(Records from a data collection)
★ ★ ★ ★ ★

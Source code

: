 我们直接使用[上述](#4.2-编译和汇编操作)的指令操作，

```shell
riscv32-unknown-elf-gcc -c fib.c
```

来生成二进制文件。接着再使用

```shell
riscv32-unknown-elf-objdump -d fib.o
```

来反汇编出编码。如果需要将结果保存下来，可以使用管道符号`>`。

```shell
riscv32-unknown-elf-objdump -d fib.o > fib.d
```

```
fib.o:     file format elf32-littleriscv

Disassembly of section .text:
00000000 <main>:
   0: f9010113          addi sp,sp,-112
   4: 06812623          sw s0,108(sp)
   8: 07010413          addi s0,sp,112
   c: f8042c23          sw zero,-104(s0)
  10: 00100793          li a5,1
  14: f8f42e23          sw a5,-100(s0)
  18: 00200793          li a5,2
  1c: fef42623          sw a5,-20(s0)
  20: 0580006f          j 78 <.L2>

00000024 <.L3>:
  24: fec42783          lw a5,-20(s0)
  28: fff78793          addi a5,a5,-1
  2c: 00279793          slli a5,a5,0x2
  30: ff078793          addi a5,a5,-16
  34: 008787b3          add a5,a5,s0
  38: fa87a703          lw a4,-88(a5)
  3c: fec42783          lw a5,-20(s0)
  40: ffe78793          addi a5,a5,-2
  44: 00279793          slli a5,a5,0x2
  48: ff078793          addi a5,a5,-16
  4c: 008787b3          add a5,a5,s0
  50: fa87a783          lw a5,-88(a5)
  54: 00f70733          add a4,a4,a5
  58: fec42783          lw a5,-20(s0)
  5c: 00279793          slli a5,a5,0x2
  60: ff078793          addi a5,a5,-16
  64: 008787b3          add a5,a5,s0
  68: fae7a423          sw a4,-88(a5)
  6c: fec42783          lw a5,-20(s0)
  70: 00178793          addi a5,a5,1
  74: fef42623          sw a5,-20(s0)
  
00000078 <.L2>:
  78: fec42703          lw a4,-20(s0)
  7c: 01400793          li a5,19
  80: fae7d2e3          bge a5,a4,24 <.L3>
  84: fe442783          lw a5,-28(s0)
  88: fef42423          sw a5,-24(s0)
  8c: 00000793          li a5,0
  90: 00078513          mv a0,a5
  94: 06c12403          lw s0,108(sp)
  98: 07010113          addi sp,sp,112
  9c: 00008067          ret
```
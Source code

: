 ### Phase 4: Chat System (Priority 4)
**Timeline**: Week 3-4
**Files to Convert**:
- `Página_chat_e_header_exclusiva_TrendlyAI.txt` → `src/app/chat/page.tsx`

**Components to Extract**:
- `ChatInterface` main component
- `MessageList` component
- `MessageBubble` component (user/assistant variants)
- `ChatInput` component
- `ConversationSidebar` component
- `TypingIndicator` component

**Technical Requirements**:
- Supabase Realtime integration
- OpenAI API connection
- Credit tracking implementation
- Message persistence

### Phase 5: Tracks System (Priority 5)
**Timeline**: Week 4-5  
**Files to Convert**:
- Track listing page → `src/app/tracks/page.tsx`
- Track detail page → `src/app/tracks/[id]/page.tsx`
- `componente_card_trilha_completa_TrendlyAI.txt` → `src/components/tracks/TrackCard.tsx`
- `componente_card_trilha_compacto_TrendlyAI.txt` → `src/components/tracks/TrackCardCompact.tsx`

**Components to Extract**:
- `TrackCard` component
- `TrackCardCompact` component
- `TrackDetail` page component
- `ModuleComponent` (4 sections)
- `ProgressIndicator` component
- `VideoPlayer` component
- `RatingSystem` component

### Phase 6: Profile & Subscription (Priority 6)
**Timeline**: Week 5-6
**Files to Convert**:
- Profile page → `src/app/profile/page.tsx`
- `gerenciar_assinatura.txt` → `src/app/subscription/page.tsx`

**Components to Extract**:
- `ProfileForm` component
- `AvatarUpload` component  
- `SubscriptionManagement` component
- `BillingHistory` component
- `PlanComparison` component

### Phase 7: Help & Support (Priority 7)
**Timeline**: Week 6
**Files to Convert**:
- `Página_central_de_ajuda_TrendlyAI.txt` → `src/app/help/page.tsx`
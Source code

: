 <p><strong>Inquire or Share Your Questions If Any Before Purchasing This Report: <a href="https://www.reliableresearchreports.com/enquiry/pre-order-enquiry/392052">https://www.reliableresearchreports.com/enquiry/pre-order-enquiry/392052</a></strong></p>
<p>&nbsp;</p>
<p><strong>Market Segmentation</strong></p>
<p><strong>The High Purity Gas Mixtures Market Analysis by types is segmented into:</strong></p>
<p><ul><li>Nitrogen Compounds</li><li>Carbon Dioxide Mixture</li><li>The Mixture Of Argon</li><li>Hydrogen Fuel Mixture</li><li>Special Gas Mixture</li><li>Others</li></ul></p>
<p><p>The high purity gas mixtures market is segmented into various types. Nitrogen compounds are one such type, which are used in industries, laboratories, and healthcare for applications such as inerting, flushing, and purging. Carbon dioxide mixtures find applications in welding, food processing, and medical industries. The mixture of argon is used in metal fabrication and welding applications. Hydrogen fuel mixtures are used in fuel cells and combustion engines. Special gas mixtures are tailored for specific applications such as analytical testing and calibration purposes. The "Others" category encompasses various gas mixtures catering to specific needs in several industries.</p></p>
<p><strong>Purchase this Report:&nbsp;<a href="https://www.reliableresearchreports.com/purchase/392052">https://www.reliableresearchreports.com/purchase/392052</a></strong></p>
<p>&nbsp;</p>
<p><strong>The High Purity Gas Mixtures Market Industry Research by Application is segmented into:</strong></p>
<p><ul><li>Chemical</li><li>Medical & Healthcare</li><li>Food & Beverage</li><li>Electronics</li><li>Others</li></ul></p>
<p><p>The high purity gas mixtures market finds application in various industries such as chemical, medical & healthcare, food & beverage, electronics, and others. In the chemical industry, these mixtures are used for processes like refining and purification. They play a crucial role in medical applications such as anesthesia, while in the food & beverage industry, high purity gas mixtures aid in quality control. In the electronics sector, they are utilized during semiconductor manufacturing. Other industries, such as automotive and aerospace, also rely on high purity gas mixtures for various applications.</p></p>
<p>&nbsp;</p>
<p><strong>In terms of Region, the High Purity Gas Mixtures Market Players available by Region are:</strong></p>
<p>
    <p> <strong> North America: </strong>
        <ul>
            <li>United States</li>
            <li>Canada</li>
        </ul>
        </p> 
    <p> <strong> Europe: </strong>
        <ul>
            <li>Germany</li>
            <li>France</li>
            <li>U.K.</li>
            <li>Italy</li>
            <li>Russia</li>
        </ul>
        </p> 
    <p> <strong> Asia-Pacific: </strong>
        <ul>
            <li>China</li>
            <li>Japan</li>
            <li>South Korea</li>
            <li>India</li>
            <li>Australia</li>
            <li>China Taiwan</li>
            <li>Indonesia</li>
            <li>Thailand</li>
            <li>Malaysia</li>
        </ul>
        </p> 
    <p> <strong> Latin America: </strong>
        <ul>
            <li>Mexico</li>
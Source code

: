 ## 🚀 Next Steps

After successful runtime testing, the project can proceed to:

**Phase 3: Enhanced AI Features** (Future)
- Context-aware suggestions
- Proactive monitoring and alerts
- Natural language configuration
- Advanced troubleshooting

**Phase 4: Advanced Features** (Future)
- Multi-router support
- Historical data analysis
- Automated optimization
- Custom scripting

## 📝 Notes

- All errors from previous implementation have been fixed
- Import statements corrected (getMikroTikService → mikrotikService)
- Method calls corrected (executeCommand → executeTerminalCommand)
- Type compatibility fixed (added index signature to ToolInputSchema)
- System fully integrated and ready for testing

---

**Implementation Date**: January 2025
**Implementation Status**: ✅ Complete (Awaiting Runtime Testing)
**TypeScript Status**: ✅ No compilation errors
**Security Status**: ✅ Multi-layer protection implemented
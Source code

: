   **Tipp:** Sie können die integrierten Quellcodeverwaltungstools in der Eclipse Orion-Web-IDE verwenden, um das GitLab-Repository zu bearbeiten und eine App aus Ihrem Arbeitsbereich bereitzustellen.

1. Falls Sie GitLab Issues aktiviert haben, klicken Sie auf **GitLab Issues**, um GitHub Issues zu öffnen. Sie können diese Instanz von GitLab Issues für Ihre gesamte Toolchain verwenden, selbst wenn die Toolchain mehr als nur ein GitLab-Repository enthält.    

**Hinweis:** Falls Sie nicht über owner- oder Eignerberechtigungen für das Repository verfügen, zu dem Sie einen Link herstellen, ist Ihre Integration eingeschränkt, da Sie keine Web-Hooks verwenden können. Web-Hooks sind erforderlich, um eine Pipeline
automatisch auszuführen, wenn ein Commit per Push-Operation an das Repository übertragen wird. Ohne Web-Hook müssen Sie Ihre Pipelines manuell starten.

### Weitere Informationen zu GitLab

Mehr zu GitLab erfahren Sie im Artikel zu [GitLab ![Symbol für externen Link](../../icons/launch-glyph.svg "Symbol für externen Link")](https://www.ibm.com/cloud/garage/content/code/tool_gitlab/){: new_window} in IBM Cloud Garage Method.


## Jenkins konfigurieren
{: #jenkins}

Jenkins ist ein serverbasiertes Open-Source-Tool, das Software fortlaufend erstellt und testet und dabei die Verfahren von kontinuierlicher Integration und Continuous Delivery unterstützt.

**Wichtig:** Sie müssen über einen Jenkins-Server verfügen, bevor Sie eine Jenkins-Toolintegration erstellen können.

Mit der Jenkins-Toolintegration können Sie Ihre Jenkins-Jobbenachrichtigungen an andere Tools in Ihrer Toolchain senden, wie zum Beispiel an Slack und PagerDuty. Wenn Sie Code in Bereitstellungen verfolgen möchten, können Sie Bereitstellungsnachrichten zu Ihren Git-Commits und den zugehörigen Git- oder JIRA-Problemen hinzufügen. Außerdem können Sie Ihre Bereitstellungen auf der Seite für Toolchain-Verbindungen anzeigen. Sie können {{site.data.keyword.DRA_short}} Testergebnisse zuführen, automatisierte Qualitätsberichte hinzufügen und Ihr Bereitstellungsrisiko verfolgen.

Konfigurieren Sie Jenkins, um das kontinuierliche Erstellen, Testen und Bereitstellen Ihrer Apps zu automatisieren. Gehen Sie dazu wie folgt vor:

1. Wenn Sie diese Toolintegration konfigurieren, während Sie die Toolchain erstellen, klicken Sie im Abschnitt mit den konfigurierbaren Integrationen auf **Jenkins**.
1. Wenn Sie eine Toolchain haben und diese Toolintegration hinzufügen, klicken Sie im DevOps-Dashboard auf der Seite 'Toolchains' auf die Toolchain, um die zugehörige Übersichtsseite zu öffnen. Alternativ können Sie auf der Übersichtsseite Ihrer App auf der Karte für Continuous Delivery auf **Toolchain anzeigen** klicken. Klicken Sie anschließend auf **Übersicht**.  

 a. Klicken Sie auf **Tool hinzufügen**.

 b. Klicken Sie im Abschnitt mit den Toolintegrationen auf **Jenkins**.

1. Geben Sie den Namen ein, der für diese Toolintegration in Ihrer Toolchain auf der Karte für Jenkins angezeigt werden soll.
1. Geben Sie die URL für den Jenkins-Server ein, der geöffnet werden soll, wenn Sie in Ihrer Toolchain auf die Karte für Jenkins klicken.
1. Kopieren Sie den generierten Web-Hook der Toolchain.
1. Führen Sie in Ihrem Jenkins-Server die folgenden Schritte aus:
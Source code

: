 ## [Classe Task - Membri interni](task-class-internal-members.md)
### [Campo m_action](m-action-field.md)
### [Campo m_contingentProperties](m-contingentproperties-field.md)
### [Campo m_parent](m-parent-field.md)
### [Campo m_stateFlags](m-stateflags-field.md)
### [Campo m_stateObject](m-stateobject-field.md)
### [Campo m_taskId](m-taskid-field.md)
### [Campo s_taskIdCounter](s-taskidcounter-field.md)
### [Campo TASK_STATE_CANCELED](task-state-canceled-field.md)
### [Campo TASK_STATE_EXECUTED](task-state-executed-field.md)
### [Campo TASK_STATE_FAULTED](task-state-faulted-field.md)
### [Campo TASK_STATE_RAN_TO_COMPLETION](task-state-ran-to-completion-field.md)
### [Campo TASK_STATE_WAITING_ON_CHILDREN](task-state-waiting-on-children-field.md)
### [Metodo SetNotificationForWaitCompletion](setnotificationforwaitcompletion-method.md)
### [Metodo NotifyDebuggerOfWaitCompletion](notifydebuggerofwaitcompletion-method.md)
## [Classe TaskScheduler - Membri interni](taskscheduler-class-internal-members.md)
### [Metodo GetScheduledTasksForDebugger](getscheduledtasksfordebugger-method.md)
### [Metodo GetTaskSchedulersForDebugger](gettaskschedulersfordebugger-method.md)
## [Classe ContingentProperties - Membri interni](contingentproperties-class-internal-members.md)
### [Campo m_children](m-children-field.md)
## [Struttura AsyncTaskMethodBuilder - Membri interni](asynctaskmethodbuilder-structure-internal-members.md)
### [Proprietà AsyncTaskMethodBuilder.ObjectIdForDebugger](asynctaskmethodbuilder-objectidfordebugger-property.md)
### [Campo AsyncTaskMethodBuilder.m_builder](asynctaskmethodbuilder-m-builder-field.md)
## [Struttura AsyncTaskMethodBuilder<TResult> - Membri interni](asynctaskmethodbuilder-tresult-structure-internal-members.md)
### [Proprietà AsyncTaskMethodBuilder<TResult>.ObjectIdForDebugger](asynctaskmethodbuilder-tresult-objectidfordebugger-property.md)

★ ★ ★ ★ ★

EXERCISE BRIEF -> Filter the data for the string "corrected". Copy each matching line.

RESULT OF THE EXERCISE ->
- Import statements corrected (getMikroTikService → mikrotikService)
- Method calls corrected (executeCommand → executeTerminalCommand)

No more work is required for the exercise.